### Exercise goal
Output the lines of the records below exactly, beginning at their first line and ending at the line with "- Thumbnail generation"; include no pictures.

### Entries shown
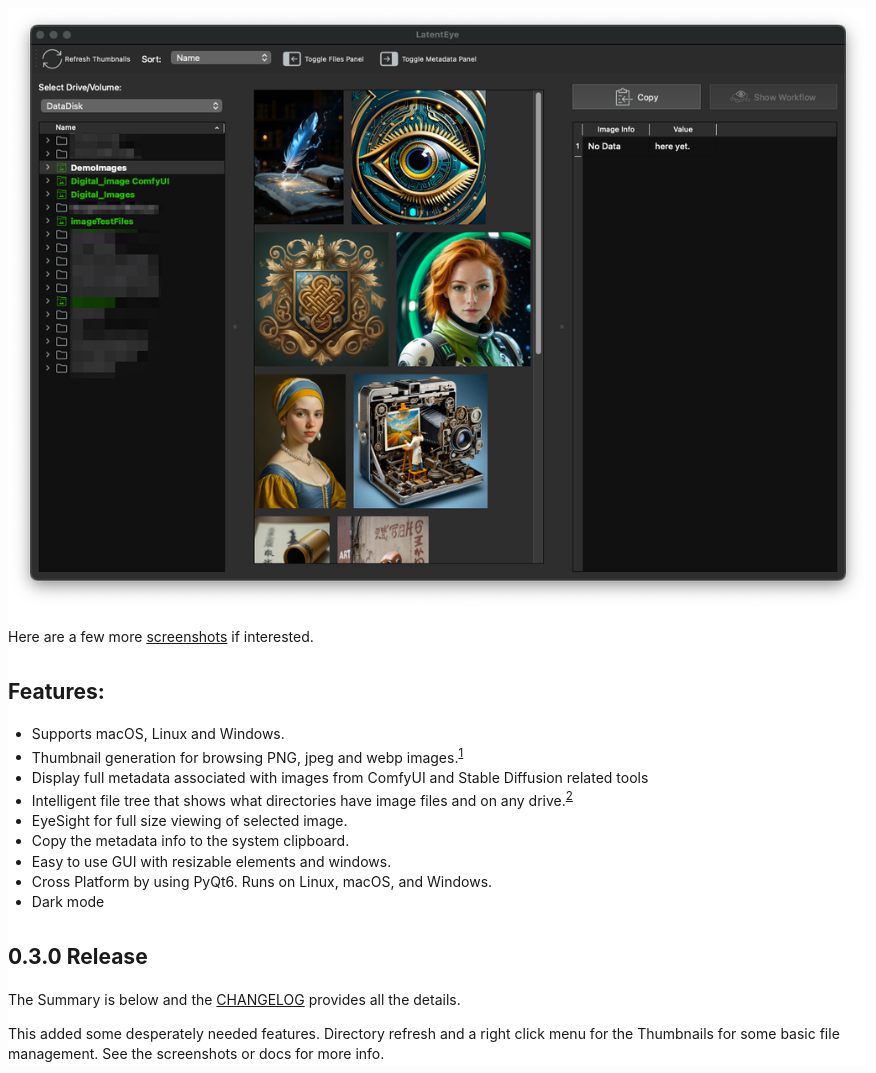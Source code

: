 ![mainwin](./docs/images/main_window.png)

Here are a few more [screenshots](./docs/screenshots.md) if interested.

## Features:
- Supports macOS, Linux and Windows.
- Thumbnail generation for browsing PNG, jpeg and webp images.<sup id="a1">[1](#f1)</sup>
- Display full metadata associated with images from ComfyUI and Stable Diffusion related tools
- Intelligent file tree that shows what directories have image files and on any drive.<sup id="a2">[2](#f2)</sup>
- EyeSight for full size viewing of selected image.
- Copy the metadata info to the system clipboard.
- Easy to use GUI with resizable elements and windows.
- Cross Platform by using PyQt6. Runs on Linux, macOS, and Windows.
- Dark mode

## 0.3.0 Release
The Summary is below and the [CHANGELOG](./CHANGELOG.md) provides all the details.

This added some desperately needed features. Directory refresh and a right click menu for the
Thumbnails for some basic file management. See the screenshots or docs for more info.
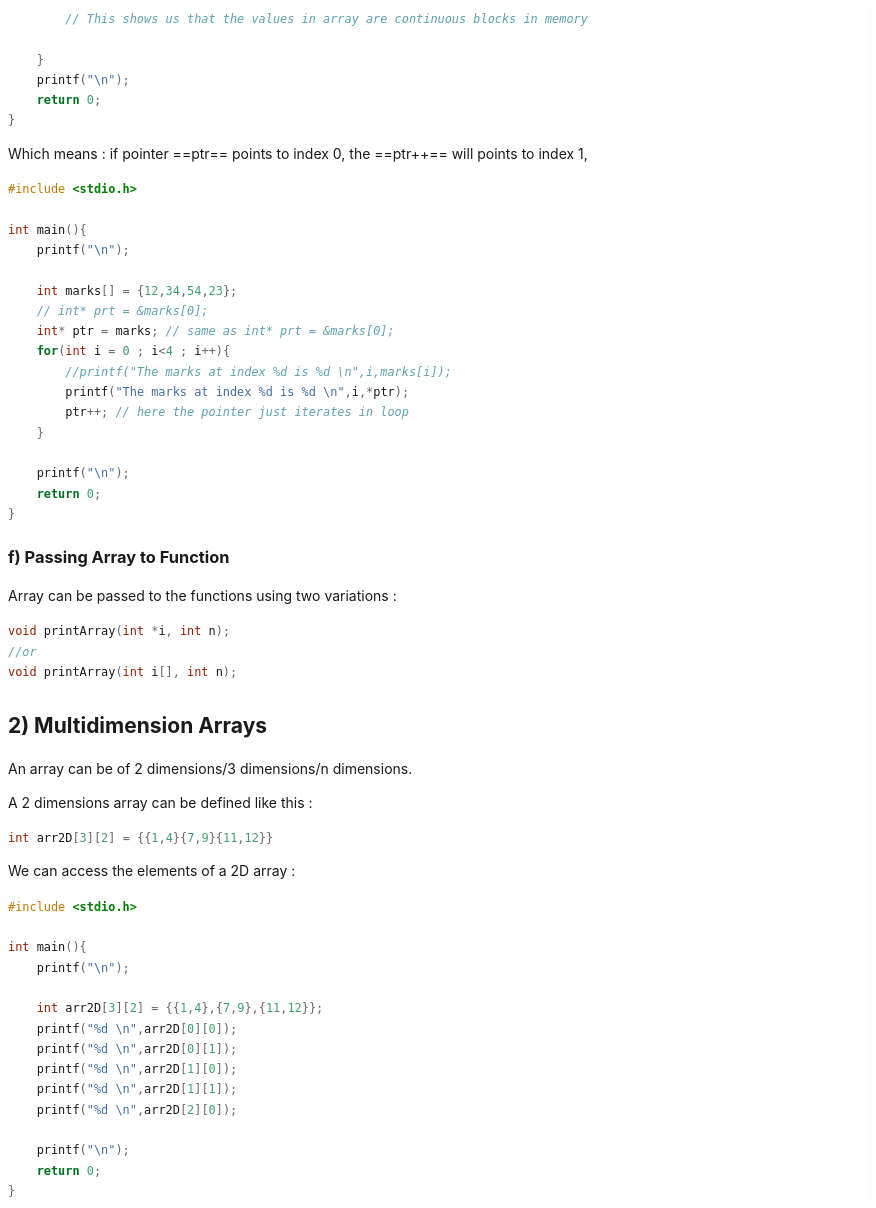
 ```c
        // This shows us that the values in array are continuous blocks in memory

    }
    printf("\n");
    return 0;
}
```

Which means :
if pointer ==ptr== points to index 0, 
the ==ptr++== will points to index 1, 

```c
#include <stdio.h>

int main(){
    printf("\n");

    int marks[] = {12,34,54,23};
    // int* prt = &marks[0];
    int* ptr = marks; // same as int* prt = &marks[0];
    for(int i = 0 ; i<4 ; i++){
        //printf("The marks at index %d is %d \n",i,marks[i]);
        printf("The marks at index %d is %d \n",i,*ptr);
        ptr++; // here the pointer just iterates in loop
    }

    printf("\n");
    return 0;
}
```
### f) Passing Array to Function

Array can be passed to the functions using two variations :
```c
void printArray(int *i, int n);
//or
void printArray(int i[], int n);
```

## 2) Multidimension Arrays

An array can be of 2 dimensions/3 dimensions/n dimensions.

A 2 dimensions array can be defined like this :
```c
int arr2D[3][2] = {{1,4}{7,9}{11,12}}
```
We can access the elements of a 2D array :
```c
#include <stdio.h>

int main(){
    printf("\n");

    int arr2D[3][2] = {{1,4},{7,9},{11,12}};
    printf("%d \n",arr2D[0][0]);
    printf("%d \n",arr2D[0][1]);
    printf("%d \n",arr2D[1][0]);
    printf("%d \n",arr2D[1][1]);
    printf("%d \n",arr2D[2][0]);

    printf("\n");
    return 0;
}
```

### Solution
Source code

: ![mainwin](./docs/images/main_window.png)

Here are a few more [screenshots](./docs/screenshots.md) if interested.

## Features:
- Supports macOS, Linux and Windows.
- Thumbnail generation for browsing PNG, jpeg and webp images.<sup id="a1">[1](#f1)</sup>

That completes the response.